The claims of the customer under Sections 478, 479 of the German Civil Code (BGB) remain unaffected.

The customer is obliged in the absence of a contrary agreement to indemnify Objects against all claims of third parties for violation of intellectual property rights, in particular copyrights. It is the sole duty of the customer to obtain all licenses and permits for the duplication of intellectual properties and to ascertain their validity. This indemnity obligation is simultaneously extended to claims on the part of performing rights/collecting societies such as GEMA. Furthermore, the customer is obliged to supply Objects with all statutory information required by the performing rights/collecting societies to perform their duties, in particular but not limited to pertaining to the invoicing of license fees.

8. Liability

Objects shall only be liable for damage if the liability is mandatory under the applicable law, e.g. under the German Product Liability Act (Deutsches Produkthaftungsgesetz) or in case of harm of life, body or health; or if Objects breaches a warranty/guarantee with regard to the quality of the goods („Garantie“); or if the damage is attributable to gross negligence or wilful conduct; or if Objects through its fault commits a material breach of this contract, meaning a breach of an obligation which is characteristic for the contract and on which the customer can rely. In all other cases Objects has no liability for damages whatsoever, irrespective of the legal basis. In particular Objects does not assume any liability for indirect and/or consequential damage, loss of profit or damage to other assets of the buyer.

In any event, liability shall be limited to such damage which Objects foresaw or ought to have foreseen at the time of the conclusion of the contract, in the light of the facts and matters of which Objects then knew or ought to have known, as a possible consequence of the breach of contract. This limitation does not apply in the cases of paragraph one, subparagraph a), b) and c) of this clause „8. Liability“.

The exclusion and/or limitation of claims for damages according to the above paragraphs applies also to claims against employees and contractors of Objects.

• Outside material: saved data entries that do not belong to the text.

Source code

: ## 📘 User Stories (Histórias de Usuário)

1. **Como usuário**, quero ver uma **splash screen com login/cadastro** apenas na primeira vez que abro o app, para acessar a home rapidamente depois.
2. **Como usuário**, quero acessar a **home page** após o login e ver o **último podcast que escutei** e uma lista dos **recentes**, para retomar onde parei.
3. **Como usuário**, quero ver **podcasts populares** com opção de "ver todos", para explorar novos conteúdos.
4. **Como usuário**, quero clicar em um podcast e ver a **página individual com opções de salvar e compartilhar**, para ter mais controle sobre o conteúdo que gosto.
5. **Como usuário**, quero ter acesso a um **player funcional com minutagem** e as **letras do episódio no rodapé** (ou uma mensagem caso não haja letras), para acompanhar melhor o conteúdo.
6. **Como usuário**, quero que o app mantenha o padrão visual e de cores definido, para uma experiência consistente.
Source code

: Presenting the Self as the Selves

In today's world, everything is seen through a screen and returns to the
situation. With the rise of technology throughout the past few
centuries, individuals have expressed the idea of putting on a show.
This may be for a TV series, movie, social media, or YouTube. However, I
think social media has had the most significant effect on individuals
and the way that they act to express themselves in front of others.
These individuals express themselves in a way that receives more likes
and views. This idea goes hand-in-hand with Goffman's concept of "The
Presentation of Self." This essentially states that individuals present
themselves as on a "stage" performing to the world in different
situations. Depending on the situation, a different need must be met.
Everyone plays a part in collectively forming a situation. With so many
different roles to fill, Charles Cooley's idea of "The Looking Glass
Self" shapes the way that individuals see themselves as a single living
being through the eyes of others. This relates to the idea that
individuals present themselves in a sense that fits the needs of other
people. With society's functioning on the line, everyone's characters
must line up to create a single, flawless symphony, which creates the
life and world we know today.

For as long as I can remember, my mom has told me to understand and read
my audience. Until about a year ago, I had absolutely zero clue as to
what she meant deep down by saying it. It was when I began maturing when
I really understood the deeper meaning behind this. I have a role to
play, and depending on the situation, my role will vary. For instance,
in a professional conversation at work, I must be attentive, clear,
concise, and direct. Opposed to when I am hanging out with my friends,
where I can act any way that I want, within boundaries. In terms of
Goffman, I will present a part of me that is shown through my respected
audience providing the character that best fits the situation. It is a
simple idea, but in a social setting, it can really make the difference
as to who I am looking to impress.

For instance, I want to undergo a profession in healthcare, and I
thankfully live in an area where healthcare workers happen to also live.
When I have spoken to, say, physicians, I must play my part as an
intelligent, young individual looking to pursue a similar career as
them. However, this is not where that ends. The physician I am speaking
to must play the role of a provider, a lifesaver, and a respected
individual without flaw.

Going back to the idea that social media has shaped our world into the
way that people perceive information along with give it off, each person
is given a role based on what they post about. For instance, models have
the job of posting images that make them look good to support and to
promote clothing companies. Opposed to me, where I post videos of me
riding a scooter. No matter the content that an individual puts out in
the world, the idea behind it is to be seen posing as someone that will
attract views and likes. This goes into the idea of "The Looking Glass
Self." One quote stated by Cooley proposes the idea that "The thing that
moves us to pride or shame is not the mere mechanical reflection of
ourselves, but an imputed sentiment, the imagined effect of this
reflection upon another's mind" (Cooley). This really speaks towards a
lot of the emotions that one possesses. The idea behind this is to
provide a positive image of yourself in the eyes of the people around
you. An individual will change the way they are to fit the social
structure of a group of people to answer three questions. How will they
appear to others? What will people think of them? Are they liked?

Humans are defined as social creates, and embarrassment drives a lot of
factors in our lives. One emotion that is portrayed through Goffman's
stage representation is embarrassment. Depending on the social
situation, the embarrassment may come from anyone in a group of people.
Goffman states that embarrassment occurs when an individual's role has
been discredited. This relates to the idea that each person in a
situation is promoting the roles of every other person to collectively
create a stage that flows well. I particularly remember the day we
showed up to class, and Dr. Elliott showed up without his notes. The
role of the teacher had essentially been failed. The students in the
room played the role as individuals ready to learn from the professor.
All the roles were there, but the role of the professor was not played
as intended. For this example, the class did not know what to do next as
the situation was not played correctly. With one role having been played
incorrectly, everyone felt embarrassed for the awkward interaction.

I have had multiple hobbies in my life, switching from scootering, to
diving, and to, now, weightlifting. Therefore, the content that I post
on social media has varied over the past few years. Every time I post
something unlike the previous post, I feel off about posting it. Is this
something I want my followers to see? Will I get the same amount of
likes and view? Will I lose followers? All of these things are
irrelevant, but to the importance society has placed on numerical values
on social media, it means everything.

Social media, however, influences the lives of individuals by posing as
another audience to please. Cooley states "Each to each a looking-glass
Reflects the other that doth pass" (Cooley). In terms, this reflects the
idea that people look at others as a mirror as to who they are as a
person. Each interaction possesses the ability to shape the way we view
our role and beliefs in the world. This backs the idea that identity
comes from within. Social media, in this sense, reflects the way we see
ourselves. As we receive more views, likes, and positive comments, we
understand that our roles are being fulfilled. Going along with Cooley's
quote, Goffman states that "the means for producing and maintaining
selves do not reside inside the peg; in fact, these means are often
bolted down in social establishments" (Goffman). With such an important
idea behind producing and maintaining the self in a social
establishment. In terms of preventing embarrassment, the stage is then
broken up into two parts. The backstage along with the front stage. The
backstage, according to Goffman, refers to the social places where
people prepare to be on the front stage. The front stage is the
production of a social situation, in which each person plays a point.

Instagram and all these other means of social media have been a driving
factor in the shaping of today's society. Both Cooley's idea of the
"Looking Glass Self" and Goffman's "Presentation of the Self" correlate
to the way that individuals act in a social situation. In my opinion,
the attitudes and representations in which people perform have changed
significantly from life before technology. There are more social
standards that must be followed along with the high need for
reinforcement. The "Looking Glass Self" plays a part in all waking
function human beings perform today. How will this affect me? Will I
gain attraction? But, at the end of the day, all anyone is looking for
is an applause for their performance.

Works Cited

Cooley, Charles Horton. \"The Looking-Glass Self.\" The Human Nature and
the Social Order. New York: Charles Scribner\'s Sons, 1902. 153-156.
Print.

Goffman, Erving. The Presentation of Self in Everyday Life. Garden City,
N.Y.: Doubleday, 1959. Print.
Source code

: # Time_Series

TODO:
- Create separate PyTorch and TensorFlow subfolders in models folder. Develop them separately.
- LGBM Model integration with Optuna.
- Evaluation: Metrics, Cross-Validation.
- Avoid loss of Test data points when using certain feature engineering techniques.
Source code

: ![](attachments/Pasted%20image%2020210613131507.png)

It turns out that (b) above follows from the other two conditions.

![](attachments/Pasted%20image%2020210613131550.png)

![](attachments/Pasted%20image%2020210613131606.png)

The delivered goods, especially the test pressing, must always be checked for correctness following receipt. Identifiable defects and under or incorrect delivery must be reported to us in writing within 8 days of receipt of the goods. Checking by us must be guaranteed.

9. Miscellaneous

In the event of export deliveries pursuant to section 6 of the German VAT Act, the customer shall provide Objects with the data and documents that Objects requires in order to prove the export delivery vis-á-vis the German tax authorities. If the customer does not comply with this obligation, he shall additionally reimburse Objects the appropriate sum of the invoiced amount equal to the prevailing rate of VAT for domestic deliveries.

In case of deliveries from the Federal Republic of Germany to other EC member states the customer shall inform Objects of his VAT Identification number under which he carries out the income taxation within the European Union, no less than 24 hours prior to the delivery. Failing to do so will result in the agreed purchase price being automatically increased by the prevailing rate of sales tax within the Federal Republic of Germany to indemnify Objects against its mandatory payment of said amount.

All legal transactions between Objects and the customer are subject to German law with the exception of the UN Convention of 11th April 1980 regarding the International Sale of Goods. The sole authentic text of these Conditions is the German text which is available upon request.

Contract domicile is Berlin. The place of jurisdiction for both parties is Berlin Charlottenburg. Objects also reserves the right to sue the customer at his general court of jurisdiction.